Reading Between the Lines: Towards Reliable Black-box LLM Fingerprinting via Zeroth-order Gradient Estimation
Shuo Shao, Yiming Li, Hongwei Yao, Yifei Chen, Yuchen Yang, Zhan Qin
TL;DR
This work formalizes that input gradients contain more information about LLM parameters than outputs, via Fisher Information Theory, and leverages this insight to build ZeroPrint, a black-box fingerprinting method that estimates Jacobians using zeroth-order gradient estimation on semantically perturbed text. By constructing a robust query set and applying ridge regression on input-output embeddings, ZeroPrint derives a distinctive model fingerprint that enables effective copyright auditing without model access. Empirical results on LeaFBench demonstrate state-of-the-art performance and resilience to adaptive attacks, with practical runtime margins suitable for real-world use. The approach offers a principled, scalable path toward reliable LLM provenance verification in scenarios where only API-level access is available.
Abstract
The substantial investment required to develop Large Language Models (LLMs) makes them valuable intellectual property, raising significant concerns about copyright protection. LLM fingerprinting has emerged as a key technique to address this, which aims to verify a model's origin by extracting an intrinsic, unique signature (a "fingerprint") and comparing it to that of a source model to identify illicit copies. However, existing black-box fingerprinting methods often fail to generate distinctive LLM fingerprints. This ineffectiveness arises because black-box methods typically rely on model outputs, which lose critical information about the model's unique parameters due to the usage of non-linear functions. To address this, we first leverage Fisher Information Theory to formally demonstrate that the gradient of the model's input is a more informative feature for fingerprinting than the output.

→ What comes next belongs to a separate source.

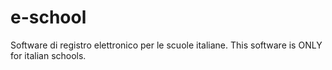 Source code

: e-school
========
Software di registro elettronico per le scuole italiane.
This software is ONLY for italian schools.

Based on this insight, we propose ZeroPrint, a novel method that approximates these information-rich gradients in a black-box setting using zeroth-order estimation. ZeroPrint overcomes the challenge of applying this to discrete text by simulating input perturbations via semantic-preserving word substitutions. This operation allows ZeroPrint to estimate the model's Jacobian matrix as a unique fingerprint. Experiments on the standard benchmark show ZeroPrint achieves a state-of-the-art effectiveness and robustness, significantly outperforming existing black-box methods.